The charity will close the defined benefit scheme from August 1 and offer new members a group personal pension with Standard Life.
Help the Aged said that many of its staff found its final salary scheme requirement of a 6% employee contribution too high and consequently had not joined.
Its contracted-in money purchase scheme will only require a 3% contribution from workers with the charity putting in a further 8%.
A Help the Aged spokeswoman said: “One-third of current employees elected to join the final salary scheme. Help the Aged believes that the new scheme is more appropriate to the needs of our employees.”She added: “The new scheme is more flexible and more affordable for employees.”

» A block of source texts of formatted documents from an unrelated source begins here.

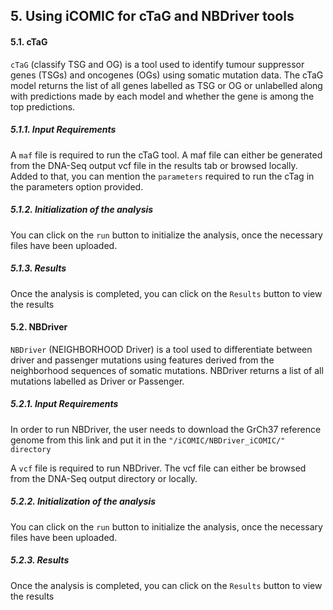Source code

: ## 5. Using iCOMIC for cTaG and NBDriver tools

#### 5.1. cTaG

`cTaG` (classify TSG and OG) is a tool used to identify tumour suppressor genes (TSGs) and oncogenes (OGs) using somatic mutation data. The cTaG model returns the list of all genes labelled as TSG or OG or unlabelled along with predictions made by each model and whether the gene is among the top predictions.

##### 5.1.1. Input Requirements

A `maf` file is required to run the cTaG tool. A maf file can either be generated from the DNA-Seq output vcf file in the results tab or browsed locally. Added to that, you can mention the `parameters` required to run the cTag in the parameters option provided.

##### 5.1.2. Initialization of the analysis

You can click on the `run` button to initialize the analysis, once the necessary files have been uploaded.

##### 5.1.3. Results 

Once the analysis is completed, you can click on the `Results` button to view the results


#### 5.2. NBDriver

`NBDriver` (NEIGHBORHOOD Driver) is a tool used to differentiate between driver and passenger mutations using features derived from the neighborhood sequences of somatic mutations. NBDriver returns a list of all mutations labelled as Driver or Passenger.

##### 5.2.1. Input Requirements

In order to run NBDriver, the user needs to download the GrCh37 reference genome from this link and put it in the `"/iCOMIC/NBDriver_iCOMIC/" directory`

A `vcf` file is required to run NBDriver. The vcf file can either be browsed from the DNA-Seq output directory or locally.

##### 5.2.2. Initialization of the analysis

You can click on the `run` button to initialize the analysis, once the necessary files have been uploaded. 

##### 5.2.3. Results 

Once the analysis is completed, you can click on the `Results` button to view the results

The decision to move from defined benefit provision was taken following a comprehensive review of the charity’s pension scheme in conjunction with Hymans Robertson’s scheme design practice.
Hymans Robertson partner and head of the scheme design practice Ali Khan said: “The Help the Aged scheme was trying to target the upper quartile in terms of what other charities were doing. The move was aimed at controlling future costs rather than trying to cut costs.”
Khan noted that in addition to an 8% employer contribution Help the Aged is also offering life assurance and ill-health insurance to members.